## WHAT THE EXERCISE ASKS:
Copy every line below where the string "requested" is found.

Records from a collection:
· · · ·

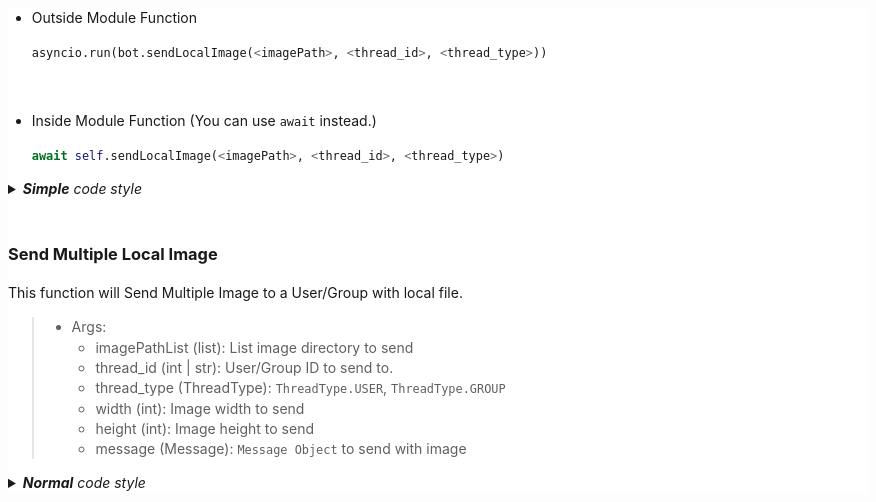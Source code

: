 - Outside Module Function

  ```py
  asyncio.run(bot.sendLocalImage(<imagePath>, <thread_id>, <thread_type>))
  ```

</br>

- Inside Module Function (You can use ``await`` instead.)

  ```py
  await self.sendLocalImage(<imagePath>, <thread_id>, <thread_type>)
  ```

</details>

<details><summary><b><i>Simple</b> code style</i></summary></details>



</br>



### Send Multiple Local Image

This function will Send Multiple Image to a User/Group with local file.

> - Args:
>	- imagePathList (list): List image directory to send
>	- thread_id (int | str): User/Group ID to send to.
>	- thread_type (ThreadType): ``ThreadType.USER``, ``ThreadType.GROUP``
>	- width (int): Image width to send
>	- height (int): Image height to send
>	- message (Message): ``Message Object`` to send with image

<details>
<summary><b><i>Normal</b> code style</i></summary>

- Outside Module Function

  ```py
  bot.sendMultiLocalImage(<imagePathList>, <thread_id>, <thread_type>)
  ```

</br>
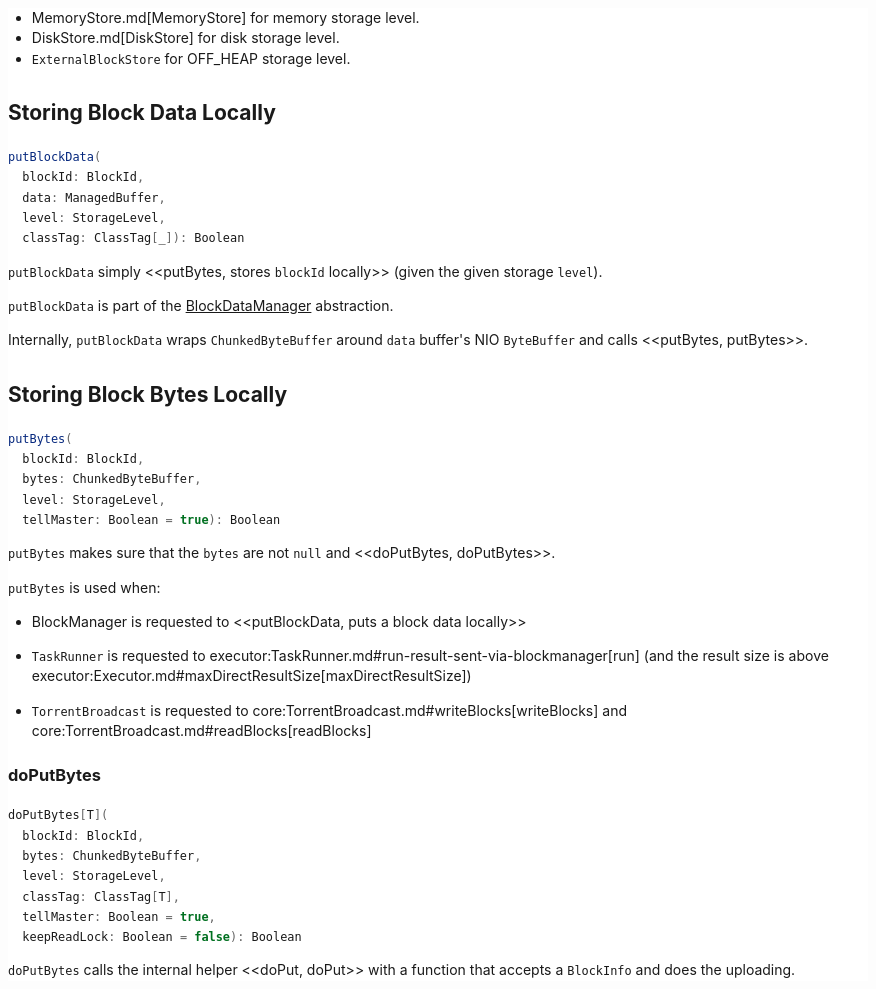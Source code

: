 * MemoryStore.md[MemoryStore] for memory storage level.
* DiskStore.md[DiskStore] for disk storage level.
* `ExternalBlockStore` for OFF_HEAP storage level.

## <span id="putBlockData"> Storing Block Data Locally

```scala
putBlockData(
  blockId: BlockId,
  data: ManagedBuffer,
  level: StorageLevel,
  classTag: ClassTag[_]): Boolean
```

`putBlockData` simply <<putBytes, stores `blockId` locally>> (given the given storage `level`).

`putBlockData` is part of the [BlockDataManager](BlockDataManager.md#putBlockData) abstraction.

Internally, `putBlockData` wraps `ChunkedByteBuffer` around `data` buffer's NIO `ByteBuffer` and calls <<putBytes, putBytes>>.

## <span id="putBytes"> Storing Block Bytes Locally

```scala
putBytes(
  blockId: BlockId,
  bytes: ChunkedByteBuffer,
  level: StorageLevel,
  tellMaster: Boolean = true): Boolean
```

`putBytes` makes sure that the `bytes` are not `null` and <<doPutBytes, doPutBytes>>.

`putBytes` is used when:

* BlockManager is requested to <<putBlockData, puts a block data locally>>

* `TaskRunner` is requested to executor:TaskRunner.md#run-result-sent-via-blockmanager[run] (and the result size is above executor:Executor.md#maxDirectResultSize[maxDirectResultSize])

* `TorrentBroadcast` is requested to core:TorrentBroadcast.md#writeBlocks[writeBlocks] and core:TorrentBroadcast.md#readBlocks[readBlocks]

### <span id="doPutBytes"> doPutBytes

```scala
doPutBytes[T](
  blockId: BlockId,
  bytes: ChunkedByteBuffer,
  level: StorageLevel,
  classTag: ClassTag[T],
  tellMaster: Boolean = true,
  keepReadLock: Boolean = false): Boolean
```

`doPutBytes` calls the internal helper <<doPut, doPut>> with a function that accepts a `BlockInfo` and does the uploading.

· · · ·

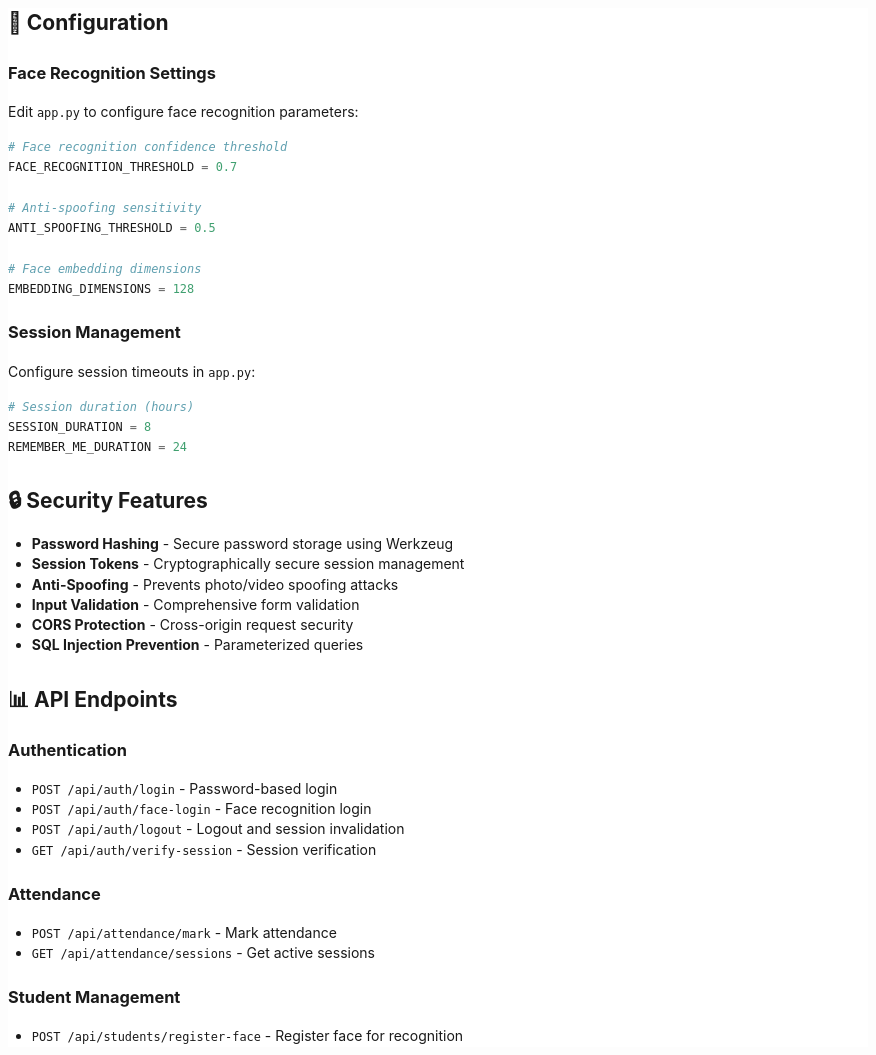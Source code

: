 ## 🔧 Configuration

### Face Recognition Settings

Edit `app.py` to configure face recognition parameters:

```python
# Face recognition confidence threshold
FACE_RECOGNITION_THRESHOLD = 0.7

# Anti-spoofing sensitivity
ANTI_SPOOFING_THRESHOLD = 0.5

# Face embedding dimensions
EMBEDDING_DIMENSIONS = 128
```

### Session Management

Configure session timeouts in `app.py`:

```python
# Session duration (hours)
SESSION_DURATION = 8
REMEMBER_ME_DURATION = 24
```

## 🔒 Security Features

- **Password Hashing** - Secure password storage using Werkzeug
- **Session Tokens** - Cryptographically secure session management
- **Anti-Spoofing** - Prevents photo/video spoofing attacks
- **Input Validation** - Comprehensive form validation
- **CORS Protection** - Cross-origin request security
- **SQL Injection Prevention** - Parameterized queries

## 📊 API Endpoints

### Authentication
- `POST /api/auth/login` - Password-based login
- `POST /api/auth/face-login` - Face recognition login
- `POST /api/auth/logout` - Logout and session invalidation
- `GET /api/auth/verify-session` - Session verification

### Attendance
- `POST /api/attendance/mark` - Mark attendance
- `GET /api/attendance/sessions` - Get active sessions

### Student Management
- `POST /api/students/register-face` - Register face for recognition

· · · ·

## SOLUTION:
* BlockManager is requested to <<putBlockData, puts a block data locally>>
* `TaskRunner` is requested to executor:TaskRunner.md#run-result-sent-via-blockmanager[run] (and the result size is above executor:Executor.md#maxDirectResultSize[maxDirectResultSize])
* `TorrentBroadcast` is requested to core:TorrentBroadcast.md#writeBlocks[writeBlocks] and core:TorrentBroadcast.md#readBlocks[readBlocks]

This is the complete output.